GMD – Page 11

Gary yanked.

For one glorious, idiotic heartbeat, it felt like progress. There was resistance, then movement — the intoxicating sensation of something finally giving way. The kind of feedback that convinces deeply unqualified men that they were right all along.

Then reality arrived and punched him directly in the soul.

The pain wasn’t sharp so much as total. A catastrophic system failure that tore through his jaw, his skull, and every questionable life decision that had led him to this bathroom. His knees buckled instantly. The mirror blurred into an abstract smear of colour. Gary screamed, though later nobody would be able to verify this, as there was nobody present and the neighbours already disliked him.

The pliers slipped.

Blood flooded his mouth — far too much, far too fast — hot, metallic, and profoundly alarming. It tasted like panic. He gagged violently, which somehow made the situation worse. Much worse. The floor tilted. The sink seemed very far away.

Gary staggered backward, dropped the pliers, and clutched the basin with both hands as the room spun. His heart hammered like it was attempting to escape responsibility entirely. Each beat sent another wave of agony and dizziness crashing through him.

This was not bravery.

This was not even stupidity with ambition.
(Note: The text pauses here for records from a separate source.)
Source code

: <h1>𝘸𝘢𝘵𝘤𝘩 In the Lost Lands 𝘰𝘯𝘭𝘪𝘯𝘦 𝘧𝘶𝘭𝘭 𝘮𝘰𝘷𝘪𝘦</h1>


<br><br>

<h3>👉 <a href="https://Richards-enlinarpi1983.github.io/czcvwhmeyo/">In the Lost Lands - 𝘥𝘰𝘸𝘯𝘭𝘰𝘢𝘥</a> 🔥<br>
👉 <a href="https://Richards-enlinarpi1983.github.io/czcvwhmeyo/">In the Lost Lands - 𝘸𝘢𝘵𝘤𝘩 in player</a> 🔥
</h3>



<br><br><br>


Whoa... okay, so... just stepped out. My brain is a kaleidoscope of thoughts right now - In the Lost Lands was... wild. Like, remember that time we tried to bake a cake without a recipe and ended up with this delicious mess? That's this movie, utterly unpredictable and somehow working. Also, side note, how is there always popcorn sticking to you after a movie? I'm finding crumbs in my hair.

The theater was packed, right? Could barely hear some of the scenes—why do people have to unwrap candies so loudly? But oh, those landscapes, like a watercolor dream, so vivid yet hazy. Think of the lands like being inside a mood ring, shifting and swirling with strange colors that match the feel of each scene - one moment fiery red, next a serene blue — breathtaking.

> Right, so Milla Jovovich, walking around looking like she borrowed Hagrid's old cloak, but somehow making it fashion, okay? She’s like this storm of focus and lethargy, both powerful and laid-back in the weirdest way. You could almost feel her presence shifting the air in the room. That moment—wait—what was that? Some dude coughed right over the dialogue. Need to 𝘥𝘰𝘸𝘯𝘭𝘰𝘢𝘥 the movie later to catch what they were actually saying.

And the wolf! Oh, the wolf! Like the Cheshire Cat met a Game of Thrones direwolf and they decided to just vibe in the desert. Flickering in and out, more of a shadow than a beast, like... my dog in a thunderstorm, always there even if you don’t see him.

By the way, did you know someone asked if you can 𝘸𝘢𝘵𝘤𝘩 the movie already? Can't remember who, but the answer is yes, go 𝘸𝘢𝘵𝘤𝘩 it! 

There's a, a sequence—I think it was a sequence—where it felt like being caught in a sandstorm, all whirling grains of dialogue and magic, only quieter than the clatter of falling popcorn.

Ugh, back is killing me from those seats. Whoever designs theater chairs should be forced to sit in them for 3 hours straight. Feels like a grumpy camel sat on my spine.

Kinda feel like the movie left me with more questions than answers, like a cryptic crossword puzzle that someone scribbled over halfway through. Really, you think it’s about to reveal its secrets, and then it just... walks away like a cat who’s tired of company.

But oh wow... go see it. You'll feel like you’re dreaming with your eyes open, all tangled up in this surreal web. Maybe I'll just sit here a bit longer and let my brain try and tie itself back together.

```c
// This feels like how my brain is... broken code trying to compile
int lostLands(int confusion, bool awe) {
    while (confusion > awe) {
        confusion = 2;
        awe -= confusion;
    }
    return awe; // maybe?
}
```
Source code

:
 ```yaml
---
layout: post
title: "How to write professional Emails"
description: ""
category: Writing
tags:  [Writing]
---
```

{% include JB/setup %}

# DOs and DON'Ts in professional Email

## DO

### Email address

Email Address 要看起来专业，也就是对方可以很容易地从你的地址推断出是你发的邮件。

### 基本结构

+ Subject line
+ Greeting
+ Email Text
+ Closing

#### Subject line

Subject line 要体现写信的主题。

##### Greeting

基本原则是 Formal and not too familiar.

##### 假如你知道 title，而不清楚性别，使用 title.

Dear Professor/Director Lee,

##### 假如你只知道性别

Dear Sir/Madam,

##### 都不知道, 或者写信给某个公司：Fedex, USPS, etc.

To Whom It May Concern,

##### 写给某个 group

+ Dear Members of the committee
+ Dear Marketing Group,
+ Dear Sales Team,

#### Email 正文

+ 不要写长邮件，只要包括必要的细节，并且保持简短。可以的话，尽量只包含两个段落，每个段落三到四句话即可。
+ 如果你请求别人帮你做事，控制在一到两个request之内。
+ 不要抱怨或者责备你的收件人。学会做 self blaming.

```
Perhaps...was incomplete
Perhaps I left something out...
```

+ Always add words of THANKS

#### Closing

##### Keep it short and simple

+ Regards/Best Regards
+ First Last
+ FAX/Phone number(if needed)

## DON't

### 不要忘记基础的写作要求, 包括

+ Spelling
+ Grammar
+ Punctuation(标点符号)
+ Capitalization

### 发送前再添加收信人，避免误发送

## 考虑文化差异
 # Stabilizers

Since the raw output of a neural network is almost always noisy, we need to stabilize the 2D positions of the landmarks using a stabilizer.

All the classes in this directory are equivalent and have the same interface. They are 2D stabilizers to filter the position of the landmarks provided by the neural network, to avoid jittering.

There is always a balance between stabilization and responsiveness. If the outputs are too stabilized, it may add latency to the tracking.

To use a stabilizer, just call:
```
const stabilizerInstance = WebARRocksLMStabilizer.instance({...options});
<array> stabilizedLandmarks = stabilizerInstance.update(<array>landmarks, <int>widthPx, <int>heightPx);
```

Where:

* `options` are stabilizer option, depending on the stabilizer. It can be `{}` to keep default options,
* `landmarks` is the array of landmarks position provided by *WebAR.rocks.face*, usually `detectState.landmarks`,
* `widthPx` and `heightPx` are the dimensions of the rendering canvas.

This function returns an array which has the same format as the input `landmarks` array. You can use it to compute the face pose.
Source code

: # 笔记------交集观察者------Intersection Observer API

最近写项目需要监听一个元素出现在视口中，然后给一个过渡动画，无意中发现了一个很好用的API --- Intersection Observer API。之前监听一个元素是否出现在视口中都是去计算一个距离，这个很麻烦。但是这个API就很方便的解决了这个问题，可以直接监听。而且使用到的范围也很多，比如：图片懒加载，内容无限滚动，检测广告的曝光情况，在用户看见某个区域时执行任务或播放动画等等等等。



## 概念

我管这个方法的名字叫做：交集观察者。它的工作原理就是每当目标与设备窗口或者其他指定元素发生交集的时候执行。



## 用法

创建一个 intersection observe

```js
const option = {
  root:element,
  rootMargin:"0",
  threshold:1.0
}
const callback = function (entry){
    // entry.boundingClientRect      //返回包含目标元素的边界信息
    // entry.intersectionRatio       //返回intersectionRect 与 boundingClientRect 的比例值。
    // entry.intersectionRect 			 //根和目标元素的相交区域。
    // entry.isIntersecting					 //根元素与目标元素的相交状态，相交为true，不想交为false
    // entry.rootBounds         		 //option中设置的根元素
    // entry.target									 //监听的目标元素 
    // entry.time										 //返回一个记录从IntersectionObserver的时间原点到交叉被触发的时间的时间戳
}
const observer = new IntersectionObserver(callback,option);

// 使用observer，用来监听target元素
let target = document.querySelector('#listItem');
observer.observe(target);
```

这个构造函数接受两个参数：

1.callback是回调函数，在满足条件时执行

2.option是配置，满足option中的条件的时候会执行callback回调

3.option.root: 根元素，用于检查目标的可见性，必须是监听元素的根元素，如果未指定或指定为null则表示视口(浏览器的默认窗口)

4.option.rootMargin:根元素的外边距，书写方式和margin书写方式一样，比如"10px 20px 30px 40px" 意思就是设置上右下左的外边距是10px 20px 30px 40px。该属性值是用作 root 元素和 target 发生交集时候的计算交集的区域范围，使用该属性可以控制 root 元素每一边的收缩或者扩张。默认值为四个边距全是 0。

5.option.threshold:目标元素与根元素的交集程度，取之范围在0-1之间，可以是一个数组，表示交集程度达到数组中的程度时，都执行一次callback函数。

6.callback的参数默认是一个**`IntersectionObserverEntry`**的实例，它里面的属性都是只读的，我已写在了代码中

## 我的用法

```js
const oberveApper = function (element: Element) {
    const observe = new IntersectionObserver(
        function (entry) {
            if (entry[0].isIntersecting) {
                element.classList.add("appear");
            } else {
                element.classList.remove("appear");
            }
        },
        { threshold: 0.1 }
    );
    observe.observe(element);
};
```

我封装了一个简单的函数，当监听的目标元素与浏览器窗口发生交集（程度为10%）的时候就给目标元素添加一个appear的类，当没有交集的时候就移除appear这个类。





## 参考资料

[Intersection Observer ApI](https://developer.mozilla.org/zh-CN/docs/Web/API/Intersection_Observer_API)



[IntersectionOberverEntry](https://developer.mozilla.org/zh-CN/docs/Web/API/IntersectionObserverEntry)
This was a man discovering, far too late, the practical difference between DIY and criminal negligence.

He slid down the cabinet, leaving a dark smear he would absolutely never get his deposit back for. His thoughts came apart into useless fragments. He wondered, briefly, whether dentists had a specific technical term for this scenario. He wondered whether it was rude to die in a rented flat. He wondered if the pub chat would miss him.

Then the pain stopped.

Not eased.

Not dulled.

Stopped.

Gary tipped sideways, cheek pressed against the cold tiles, vision narrowing to a tunnel. His final coherent thought was that perhaps reading one forum post hadn’t counted as proper research after all.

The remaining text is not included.